▸ **Problem to solve**:
For each line below that contains the string "services", copy that line.

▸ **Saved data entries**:

--- START ---

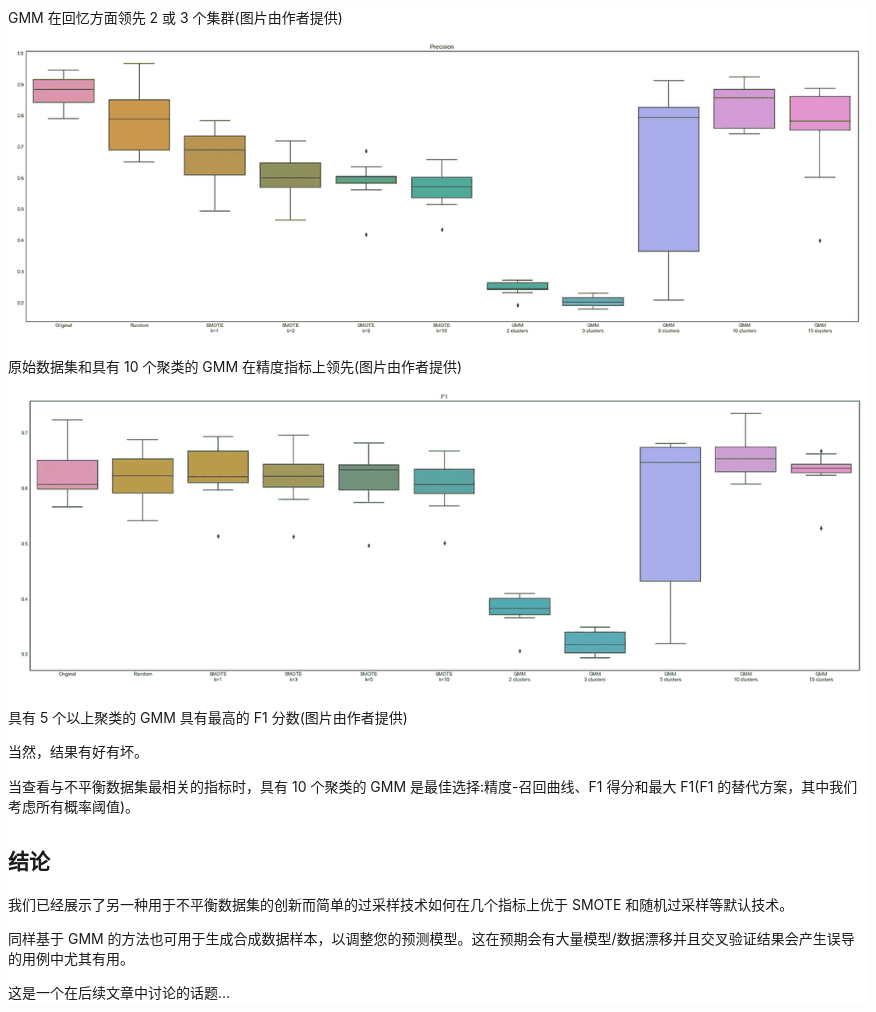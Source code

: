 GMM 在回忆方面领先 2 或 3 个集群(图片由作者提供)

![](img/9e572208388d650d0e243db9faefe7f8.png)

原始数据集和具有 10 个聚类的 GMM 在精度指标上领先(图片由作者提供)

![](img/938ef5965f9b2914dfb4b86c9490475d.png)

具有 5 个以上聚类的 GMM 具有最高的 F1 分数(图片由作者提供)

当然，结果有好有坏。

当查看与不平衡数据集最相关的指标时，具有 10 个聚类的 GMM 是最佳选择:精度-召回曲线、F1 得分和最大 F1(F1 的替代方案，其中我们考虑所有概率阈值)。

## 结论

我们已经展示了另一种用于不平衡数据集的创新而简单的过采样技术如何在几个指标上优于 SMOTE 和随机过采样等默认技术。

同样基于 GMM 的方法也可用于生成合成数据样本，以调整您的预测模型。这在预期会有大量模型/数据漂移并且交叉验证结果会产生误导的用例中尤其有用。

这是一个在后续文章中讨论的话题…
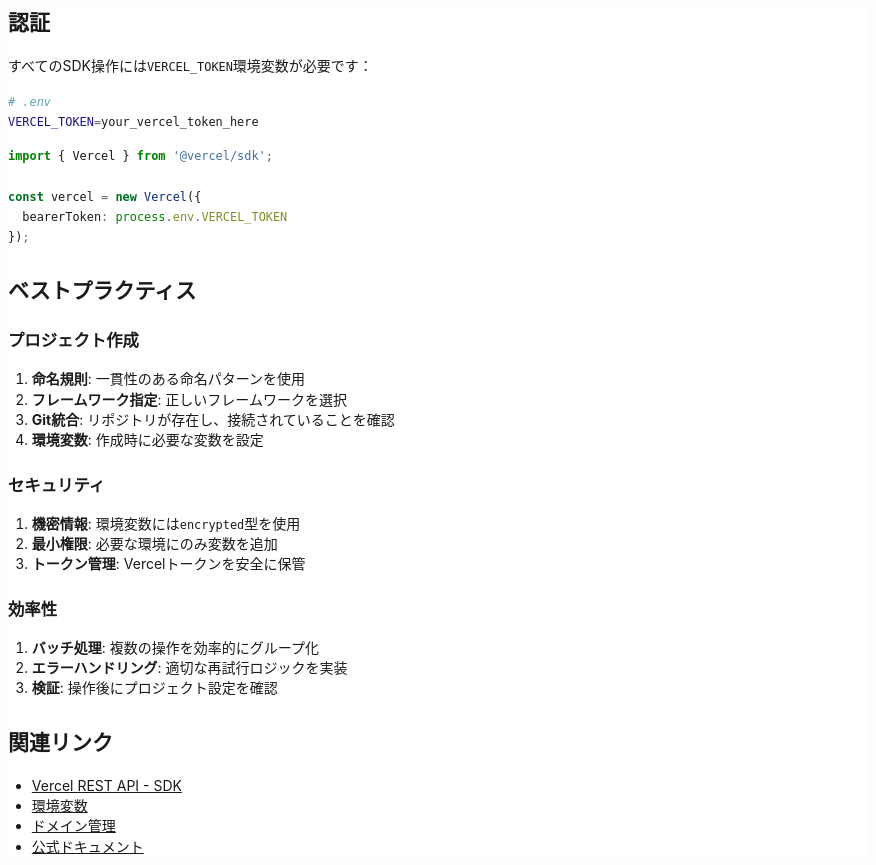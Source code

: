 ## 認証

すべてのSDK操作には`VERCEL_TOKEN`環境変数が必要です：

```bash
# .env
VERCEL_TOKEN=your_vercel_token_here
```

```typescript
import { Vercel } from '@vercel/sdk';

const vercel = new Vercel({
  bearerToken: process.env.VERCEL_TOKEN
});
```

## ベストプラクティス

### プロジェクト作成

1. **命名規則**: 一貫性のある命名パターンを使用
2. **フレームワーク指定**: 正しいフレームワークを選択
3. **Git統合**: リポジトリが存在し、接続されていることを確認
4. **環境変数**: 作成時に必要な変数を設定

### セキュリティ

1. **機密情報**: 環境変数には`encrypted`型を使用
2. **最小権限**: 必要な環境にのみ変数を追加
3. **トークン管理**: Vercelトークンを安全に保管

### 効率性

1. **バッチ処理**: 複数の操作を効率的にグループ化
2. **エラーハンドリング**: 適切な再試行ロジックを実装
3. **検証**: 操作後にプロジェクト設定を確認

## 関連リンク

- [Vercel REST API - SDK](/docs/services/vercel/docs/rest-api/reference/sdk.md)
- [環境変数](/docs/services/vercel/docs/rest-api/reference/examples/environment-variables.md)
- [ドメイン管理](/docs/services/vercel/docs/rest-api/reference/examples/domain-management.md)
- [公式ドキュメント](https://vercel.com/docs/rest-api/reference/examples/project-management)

--- END ---

▸ **Solution**:
- [Vercel REST API - SDK](/docs/services/vercel/docs/rest-api/reference/sdk.md)
- [環境変数](/docs/services/vercel/docs/rest-api/reference/examples/environment-variables.md)
- [ドメイン管理](/docs/services/vercel/docs/rest-api/reference/examples/domain-management.md)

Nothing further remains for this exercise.